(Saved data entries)
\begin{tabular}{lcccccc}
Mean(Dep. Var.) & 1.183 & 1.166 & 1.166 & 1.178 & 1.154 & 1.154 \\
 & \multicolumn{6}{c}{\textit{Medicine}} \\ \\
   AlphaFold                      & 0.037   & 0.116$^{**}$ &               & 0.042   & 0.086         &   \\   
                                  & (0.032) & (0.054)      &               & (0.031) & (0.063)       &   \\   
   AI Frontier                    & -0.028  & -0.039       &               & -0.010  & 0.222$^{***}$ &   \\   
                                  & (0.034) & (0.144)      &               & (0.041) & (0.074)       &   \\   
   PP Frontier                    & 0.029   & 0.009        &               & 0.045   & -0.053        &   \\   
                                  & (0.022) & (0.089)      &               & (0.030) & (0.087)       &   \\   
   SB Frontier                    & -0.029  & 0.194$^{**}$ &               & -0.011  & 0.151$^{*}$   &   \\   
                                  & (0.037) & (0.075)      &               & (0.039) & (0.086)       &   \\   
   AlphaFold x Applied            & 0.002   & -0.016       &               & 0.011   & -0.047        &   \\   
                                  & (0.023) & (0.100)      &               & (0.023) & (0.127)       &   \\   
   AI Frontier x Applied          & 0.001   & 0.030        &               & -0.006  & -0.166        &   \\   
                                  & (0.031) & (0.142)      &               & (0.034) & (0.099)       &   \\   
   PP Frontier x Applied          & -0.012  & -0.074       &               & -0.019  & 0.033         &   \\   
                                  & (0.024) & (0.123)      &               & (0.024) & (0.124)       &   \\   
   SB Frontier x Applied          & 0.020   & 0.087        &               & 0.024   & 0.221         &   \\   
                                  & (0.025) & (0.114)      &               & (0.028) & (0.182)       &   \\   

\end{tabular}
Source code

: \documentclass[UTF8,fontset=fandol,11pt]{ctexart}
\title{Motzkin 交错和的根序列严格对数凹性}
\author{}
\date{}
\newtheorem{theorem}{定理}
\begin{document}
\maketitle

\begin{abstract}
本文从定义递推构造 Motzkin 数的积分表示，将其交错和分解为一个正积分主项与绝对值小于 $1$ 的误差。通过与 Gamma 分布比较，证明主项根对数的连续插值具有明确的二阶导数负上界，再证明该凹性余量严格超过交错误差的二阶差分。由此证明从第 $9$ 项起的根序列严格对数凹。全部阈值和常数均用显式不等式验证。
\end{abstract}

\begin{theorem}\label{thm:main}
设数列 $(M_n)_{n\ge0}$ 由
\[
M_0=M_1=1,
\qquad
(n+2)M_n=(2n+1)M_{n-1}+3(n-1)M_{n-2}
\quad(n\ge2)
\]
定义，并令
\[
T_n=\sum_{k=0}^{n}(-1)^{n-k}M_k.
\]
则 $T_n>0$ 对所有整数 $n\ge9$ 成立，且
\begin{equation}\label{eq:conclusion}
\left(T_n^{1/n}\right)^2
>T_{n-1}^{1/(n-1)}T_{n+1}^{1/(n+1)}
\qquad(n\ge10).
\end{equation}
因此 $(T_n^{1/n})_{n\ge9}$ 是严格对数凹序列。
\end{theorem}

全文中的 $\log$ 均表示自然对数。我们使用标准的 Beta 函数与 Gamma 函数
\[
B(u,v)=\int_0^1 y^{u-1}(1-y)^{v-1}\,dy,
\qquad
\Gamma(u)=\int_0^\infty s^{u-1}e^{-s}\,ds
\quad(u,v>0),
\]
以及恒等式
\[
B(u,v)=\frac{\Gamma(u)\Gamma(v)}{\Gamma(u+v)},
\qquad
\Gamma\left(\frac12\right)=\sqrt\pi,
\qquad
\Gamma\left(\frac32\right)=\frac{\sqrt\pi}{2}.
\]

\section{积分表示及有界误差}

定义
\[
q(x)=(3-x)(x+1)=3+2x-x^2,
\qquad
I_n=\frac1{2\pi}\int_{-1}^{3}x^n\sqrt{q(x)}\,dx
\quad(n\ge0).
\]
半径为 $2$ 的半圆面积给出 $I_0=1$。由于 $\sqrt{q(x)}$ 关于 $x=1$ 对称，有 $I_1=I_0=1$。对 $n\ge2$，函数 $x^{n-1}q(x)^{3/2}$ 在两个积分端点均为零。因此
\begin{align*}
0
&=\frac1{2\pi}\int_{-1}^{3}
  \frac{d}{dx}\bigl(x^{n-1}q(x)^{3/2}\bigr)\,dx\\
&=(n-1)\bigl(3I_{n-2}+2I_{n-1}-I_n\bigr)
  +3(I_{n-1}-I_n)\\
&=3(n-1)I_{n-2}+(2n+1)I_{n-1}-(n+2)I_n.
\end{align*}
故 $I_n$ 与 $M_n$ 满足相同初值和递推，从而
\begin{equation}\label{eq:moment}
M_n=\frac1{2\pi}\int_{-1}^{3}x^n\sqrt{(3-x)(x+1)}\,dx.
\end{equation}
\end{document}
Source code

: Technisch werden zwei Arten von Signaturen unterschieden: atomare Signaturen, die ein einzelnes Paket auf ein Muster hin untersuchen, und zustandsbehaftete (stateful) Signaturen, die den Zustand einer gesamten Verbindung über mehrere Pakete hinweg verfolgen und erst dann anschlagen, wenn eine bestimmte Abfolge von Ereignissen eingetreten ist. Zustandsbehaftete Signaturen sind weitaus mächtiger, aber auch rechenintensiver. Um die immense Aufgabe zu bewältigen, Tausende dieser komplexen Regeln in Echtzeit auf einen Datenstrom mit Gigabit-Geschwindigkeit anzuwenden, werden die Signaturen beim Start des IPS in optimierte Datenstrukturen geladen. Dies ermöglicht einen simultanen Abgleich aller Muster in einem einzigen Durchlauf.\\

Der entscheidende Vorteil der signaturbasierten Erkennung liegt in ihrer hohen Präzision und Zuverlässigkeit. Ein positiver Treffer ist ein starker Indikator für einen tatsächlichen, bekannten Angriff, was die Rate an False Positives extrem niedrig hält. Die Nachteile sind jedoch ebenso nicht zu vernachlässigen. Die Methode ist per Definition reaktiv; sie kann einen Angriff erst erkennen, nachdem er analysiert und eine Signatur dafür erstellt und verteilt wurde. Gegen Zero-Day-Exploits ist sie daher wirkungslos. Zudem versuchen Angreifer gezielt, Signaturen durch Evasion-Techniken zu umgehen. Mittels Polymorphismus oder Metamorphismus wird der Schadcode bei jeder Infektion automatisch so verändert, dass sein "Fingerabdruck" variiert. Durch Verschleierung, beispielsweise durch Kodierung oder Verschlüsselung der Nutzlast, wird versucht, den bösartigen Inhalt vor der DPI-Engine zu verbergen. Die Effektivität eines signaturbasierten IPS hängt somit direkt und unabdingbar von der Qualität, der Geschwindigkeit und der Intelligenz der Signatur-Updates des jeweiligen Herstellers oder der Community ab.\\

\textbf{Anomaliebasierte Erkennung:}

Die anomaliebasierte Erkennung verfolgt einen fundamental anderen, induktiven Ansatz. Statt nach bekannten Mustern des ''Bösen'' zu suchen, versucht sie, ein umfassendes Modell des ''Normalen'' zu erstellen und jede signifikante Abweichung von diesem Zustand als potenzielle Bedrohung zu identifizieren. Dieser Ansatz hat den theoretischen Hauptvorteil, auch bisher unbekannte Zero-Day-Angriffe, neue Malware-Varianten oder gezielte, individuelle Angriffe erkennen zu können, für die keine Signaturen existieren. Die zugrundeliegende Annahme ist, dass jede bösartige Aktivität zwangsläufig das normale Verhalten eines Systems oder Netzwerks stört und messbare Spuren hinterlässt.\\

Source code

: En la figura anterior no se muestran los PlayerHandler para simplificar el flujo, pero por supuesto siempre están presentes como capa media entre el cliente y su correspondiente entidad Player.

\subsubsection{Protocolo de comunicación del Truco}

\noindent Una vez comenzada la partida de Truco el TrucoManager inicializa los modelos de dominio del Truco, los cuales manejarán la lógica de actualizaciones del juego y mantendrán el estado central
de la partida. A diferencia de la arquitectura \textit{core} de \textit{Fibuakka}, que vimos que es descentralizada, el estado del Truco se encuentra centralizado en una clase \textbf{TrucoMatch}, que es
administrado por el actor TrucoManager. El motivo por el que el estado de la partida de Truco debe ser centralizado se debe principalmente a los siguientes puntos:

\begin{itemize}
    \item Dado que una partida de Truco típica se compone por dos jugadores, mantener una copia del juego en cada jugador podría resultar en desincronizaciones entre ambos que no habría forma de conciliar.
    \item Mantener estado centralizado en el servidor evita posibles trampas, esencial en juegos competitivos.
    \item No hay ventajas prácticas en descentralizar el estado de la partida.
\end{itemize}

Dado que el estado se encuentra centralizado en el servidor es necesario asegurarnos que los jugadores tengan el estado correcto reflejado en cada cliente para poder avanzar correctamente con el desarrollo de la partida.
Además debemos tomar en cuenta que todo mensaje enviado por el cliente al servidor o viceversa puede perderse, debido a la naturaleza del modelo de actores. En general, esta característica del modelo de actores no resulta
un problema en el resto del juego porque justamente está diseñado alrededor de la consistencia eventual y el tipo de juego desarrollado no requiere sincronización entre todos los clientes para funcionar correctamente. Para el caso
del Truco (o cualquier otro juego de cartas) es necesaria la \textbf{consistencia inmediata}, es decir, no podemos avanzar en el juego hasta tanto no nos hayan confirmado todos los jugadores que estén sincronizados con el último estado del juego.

[Aim of the exercise]:
Please give an exact copy of the entries above, from the line with "de comunicación del" down to the line with "estado de la partida.", inclusive, and nothing else.

[Result of this exercise]:
\subsubsection{Protocolo de comunicación del Truco}

\noindent Una vez comenzada la partida de Truco el TrucoManager inicializa los modelos de dominio del Truco, los cuales manejarán la lógica de actualizaciones del juego y mantendrán el estado central
de la partida. A diferencia de la arquitectura \textit{core} de \textit{Fibuakka}, que vimos que es descentralizada, el estado del Truco se encuentra centralizado en una clase \textbf{TrucoMatch}, que es
administrado por el actor TrucoManager. El motivo por el que el estado de la partida de Truco debe ser centralizado se debe principalmente a los siguientes puntos:

\begin{itemize}
    \item Dado que una partida de Truco típica se compone por dos jugadores, mantener una copia del juego en cada jugador podría resultar en desincronizaciones entre ambos que no habría forma de conciliar.
    \item Mantener estado centralizado en el servidor evita posibles trampas, esencial en juegos competitivos.
    \item No hay ventajas prácticas en descentralizar el estado de la partida.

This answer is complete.